One might point to Apple, but Apple’s current success is largely driven by established repeat buying and subscription activities… enabled… by tech. Most economic activity these days is enabled by tech and unavoidable for the most part. So, I contend that Berkshire is just doing business as usual and would rather have a cash pile than participate in the fastest growing part of the economy. That has led to what is arguably sub-par returns, but those returns are also pretty reliable.
Investors can own it or avoid it… but I think it’s unrealistic to expect change while Warren is alive… and a post-Warren BRK is going to be an unknown regarding an change at this point.
Rob
He is no fool who gives what he cannot keep to gain what he cannot lose.
The fixed income pile–combining cash on the short end and bonds on the longer end–is not at all out of the ordinary compared to total assets on a historical basis. No need to get worked up over its size.
He doesn’t look at the macro per se. But he does take into account how policy will affect the value of the companies he may want to buy. For example Japan policy led to him buying into a few large Japanese conglomerates recently (so far a very profitable trade in these early years).
I’m of two minds. Apple can also be looked at as a consumer goods company. Google and Meta are mostly advertising companies. And Amazon is a combination of a retailer with low margins and a cloud services provider with very high margins.

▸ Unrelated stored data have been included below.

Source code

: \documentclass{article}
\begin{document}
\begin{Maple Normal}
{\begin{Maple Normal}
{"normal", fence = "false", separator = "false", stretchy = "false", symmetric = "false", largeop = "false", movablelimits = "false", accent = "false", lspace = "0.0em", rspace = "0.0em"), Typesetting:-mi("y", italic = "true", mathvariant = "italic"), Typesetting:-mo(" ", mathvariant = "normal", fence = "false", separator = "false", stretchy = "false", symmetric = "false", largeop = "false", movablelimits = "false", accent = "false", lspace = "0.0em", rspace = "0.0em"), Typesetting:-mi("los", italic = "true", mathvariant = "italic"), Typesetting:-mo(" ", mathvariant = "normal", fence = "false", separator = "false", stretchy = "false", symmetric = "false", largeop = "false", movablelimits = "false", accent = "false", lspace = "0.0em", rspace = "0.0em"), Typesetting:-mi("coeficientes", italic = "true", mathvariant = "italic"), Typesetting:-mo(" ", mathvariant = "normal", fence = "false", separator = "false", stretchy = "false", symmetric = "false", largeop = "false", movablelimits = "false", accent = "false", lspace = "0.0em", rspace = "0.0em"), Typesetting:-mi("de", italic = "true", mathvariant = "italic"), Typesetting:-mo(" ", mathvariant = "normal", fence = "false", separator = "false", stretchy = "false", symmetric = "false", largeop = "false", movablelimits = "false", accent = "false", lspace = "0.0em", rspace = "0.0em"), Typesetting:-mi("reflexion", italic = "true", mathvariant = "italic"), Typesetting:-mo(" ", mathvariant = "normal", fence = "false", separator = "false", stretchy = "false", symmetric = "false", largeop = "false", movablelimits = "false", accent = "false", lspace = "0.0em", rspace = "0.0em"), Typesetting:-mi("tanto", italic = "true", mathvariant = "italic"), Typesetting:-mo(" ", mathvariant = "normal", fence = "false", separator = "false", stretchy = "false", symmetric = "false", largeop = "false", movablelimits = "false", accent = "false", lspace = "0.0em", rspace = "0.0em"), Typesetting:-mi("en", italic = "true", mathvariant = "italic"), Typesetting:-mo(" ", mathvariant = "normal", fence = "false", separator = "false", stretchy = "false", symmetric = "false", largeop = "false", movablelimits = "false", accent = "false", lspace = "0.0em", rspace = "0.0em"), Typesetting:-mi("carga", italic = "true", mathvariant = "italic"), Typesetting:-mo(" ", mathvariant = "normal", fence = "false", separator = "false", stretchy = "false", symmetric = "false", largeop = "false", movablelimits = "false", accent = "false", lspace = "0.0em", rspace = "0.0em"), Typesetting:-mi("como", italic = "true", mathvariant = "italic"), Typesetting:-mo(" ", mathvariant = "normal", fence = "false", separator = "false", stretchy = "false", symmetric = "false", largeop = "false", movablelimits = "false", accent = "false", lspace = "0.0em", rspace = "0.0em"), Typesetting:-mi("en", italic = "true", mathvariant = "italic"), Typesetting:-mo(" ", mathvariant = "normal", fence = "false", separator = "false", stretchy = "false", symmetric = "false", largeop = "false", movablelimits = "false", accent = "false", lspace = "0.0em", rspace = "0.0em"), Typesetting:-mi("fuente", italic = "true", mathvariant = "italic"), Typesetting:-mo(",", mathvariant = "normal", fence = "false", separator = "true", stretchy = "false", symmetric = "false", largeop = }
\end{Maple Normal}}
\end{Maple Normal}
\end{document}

It depends on how you define “an X company”. If you define it as “a company that sells X” then there are fewer tech companies, but if you define it as “a company that uses X” then there are many tech companies. For example, Google is an advertising company that uses and develops a lot of tech. Apple is a consumer goods company that uses and develops a lot of tech. Microsoft is a software company that uses, develops, AND SELLS lots of tech. Amazon is half a retailer that uses and develops lots of tech, and Amazon is also half a tech company that sells tech. AMSL is a tech company that uses, develops, and sells lots of tech. Meta is a social media company that uses and develops lots of tech, and sells advertising.
This is true. What really matters is what you mean when you say “ABC is an X company”.